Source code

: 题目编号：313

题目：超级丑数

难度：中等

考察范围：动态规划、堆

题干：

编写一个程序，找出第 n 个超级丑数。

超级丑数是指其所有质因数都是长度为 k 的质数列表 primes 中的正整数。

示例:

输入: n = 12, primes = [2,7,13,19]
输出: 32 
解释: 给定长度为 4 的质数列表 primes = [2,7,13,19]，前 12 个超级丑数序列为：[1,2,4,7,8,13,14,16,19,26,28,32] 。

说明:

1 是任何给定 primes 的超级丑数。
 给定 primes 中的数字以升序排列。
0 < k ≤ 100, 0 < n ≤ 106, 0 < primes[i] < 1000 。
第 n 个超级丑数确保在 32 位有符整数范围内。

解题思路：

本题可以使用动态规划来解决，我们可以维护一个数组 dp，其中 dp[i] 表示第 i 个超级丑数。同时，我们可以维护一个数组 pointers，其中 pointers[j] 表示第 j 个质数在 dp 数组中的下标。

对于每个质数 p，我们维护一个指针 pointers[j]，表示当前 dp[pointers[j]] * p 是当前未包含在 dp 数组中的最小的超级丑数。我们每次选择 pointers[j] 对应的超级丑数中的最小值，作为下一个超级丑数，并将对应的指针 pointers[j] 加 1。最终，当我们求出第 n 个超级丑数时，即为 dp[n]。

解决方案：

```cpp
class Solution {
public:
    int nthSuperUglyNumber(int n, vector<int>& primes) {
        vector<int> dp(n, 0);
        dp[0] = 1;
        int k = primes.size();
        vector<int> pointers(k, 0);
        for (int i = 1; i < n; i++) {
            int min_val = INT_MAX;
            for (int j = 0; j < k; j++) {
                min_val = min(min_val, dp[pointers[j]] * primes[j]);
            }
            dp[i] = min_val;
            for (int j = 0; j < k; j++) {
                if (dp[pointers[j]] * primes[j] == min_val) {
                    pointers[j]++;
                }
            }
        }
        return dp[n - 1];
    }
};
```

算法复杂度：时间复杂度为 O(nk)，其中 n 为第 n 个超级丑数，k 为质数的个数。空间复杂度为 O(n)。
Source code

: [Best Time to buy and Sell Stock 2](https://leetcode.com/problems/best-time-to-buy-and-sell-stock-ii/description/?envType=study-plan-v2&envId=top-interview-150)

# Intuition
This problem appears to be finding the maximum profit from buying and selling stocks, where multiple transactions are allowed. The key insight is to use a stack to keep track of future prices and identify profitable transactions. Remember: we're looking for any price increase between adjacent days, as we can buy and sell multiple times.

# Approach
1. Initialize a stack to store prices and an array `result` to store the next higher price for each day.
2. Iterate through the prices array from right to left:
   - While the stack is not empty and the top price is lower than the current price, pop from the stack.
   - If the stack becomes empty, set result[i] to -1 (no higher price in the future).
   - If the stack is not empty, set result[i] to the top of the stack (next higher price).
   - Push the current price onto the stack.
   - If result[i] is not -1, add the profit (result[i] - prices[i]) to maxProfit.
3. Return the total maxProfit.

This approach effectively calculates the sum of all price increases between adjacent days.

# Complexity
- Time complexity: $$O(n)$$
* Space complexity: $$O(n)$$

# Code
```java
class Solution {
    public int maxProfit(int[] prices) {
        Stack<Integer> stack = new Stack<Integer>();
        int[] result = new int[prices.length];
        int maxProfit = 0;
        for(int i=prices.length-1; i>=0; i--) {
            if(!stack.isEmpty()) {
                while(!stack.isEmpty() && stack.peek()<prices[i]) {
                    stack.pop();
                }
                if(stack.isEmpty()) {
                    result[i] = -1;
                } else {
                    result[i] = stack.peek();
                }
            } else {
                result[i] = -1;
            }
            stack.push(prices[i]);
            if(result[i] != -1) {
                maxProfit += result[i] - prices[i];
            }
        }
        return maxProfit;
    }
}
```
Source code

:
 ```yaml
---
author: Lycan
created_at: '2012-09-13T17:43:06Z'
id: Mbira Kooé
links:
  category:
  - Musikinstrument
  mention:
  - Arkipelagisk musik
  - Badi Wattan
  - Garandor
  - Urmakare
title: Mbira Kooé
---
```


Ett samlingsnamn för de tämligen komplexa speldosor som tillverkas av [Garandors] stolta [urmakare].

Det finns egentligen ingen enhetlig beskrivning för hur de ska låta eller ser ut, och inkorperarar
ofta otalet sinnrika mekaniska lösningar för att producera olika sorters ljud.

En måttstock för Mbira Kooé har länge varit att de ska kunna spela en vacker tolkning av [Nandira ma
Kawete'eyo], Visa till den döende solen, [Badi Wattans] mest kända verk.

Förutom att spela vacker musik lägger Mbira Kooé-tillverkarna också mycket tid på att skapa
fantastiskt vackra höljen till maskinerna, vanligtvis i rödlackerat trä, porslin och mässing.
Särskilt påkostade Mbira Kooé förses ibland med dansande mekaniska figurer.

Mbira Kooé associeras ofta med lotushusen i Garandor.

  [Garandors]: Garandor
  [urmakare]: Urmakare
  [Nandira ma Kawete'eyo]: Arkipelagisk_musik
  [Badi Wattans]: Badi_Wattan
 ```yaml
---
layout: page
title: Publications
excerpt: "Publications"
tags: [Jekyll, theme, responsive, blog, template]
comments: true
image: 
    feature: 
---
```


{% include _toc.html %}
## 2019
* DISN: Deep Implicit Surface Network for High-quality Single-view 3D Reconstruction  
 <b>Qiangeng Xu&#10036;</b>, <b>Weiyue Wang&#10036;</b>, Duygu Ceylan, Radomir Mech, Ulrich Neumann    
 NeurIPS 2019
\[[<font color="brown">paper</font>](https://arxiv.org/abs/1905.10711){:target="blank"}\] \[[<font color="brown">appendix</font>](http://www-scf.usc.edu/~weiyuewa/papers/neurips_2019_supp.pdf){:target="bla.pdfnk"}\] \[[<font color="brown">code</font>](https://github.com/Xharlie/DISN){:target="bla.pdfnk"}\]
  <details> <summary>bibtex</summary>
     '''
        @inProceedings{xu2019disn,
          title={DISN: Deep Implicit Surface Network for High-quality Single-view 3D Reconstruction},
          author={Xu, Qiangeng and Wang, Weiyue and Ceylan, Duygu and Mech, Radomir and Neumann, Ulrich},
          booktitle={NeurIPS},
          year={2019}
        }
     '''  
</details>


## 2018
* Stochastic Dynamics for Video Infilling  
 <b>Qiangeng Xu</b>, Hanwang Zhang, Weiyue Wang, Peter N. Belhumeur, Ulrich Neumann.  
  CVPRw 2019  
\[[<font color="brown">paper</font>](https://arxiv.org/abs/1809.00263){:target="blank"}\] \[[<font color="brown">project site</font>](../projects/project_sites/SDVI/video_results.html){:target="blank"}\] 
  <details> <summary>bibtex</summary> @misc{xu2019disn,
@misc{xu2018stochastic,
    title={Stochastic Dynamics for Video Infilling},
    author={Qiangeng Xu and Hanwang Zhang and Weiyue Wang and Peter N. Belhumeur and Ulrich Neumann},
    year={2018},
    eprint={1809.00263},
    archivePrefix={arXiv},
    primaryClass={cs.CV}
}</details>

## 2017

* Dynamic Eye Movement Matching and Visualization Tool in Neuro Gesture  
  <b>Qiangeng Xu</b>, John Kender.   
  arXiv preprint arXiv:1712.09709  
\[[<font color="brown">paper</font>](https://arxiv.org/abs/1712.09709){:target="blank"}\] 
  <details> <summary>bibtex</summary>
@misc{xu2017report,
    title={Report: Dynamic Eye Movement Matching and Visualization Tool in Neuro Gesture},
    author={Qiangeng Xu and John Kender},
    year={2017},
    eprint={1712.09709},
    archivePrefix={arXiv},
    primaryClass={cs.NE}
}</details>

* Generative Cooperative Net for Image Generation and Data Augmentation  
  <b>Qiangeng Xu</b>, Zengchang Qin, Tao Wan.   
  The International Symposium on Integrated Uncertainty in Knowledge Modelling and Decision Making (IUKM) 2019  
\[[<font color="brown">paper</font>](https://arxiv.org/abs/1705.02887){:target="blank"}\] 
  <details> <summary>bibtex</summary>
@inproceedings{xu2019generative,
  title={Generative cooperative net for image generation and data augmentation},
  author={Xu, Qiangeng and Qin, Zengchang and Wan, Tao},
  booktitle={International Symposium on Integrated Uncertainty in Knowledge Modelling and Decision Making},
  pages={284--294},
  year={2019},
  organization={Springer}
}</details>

• • • • •

Task objective: If the string "Garandors" is in a line of the entries, pick that line out.

Answer to the exercise:
Ett samlingsnamn för de tämligen komplexa speldosor som tillverkas av [Garandors] stolta [urmakare].
  [Garandors]: Garandor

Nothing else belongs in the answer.